*** Begin section ***

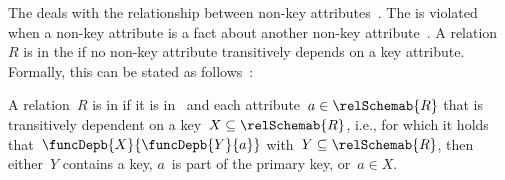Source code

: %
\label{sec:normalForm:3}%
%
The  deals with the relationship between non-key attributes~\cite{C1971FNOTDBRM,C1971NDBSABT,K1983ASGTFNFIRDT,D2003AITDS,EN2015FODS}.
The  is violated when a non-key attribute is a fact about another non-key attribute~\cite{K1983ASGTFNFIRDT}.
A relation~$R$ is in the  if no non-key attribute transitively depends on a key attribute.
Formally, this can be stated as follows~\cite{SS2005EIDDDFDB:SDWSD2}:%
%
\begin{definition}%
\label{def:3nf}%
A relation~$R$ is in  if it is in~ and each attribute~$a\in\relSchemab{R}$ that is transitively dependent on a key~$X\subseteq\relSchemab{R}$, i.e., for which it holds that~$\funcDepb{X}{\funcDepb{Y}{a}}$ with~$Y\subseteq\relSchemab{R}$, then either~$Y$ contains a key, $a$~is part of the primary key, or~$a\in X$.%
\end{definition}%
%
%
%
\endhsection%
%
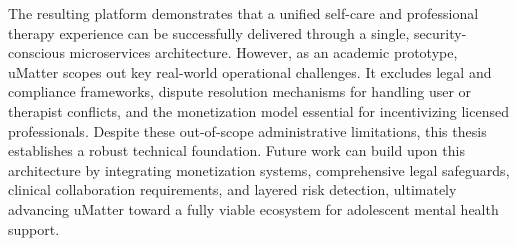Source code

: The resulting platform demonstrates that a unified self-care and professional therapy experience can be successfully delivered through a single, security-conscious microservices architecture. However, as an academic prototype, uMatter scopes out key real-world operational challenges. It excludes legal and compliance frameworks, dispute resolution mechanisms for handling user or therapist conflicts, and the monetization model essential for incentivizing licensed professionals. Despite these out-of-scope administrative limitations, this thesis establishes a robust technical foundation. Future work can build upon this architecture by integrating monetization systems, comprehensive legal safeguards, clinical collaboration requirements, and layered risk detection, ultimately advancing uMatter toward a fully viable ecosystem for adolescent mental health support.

*** End section ***
*** Begin section ***

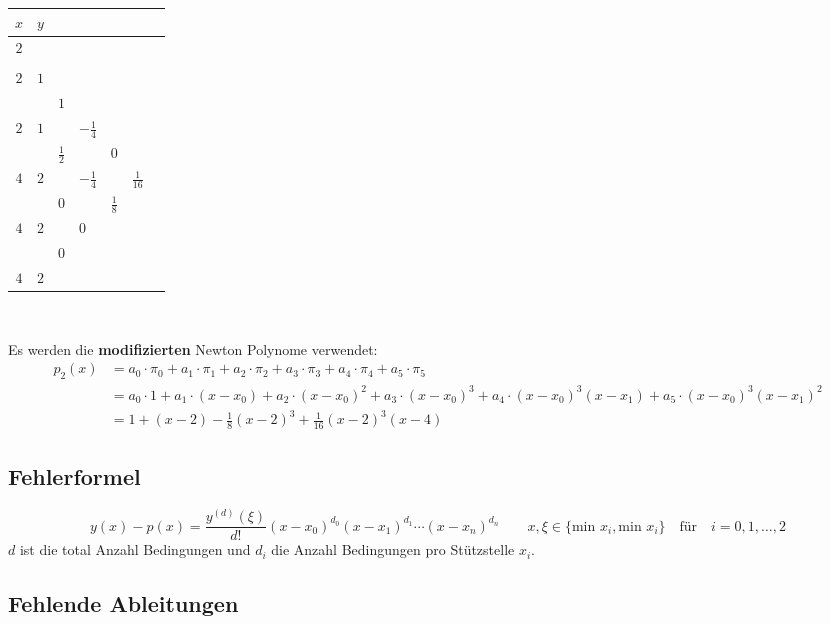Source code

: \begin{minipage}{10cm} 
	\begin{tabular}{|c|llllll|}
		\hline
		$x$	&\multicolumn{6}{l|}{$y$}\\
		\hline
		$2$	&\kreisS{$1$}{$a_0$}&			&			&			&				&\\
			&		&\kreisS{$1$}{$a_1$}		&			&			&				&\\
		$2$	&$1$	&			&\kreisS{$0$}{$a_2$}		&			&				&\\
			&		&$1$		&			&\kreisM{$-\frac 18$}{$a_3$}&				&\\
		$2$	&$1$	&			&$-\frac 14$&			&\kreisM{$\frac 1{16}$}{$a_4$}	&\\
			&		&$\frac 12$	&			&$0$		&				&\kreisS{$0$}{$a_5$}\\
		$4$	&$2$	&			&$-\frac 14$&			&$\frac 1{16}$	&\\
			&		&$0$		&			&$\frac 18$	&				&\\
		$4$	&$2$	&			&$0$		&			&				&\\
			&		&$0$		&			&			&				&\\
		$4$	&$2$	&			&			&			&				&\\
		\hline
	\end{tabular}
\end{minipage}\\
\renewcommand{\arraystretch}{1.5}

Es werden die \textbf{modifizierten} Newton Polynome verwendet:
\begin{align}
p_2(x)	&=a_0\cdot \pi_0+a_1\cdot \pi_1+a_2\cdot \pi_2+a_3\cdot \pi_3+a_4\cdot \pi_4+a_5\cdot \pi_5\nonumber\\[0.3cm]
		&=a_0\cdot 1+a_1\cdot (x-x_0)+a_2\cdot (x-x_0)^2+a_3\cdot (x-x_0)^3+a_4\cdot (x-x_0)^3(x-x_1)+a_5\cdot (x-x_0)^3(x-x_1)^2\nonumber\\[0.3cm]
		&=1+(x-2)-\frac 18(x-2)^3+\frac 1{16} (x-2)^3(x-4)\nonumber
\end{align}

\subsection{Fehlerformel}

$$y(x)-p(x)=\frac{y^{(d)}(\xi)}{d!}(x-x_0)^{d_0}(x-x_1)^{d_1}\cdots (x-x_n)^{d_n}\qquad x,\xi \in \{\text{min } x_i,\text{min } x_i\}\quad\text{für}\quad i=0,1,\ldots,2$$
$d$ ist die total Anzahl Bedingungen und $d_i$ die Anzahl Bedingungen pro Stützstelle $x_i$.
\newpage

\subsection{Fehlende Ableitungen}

*** End section ***

## ACTIVITY
Search the data above for the string "label". Report every line where it is found.

## RESULT OF THE TASK
\label{sec:normalForm:3}%
\label{def:3nf}%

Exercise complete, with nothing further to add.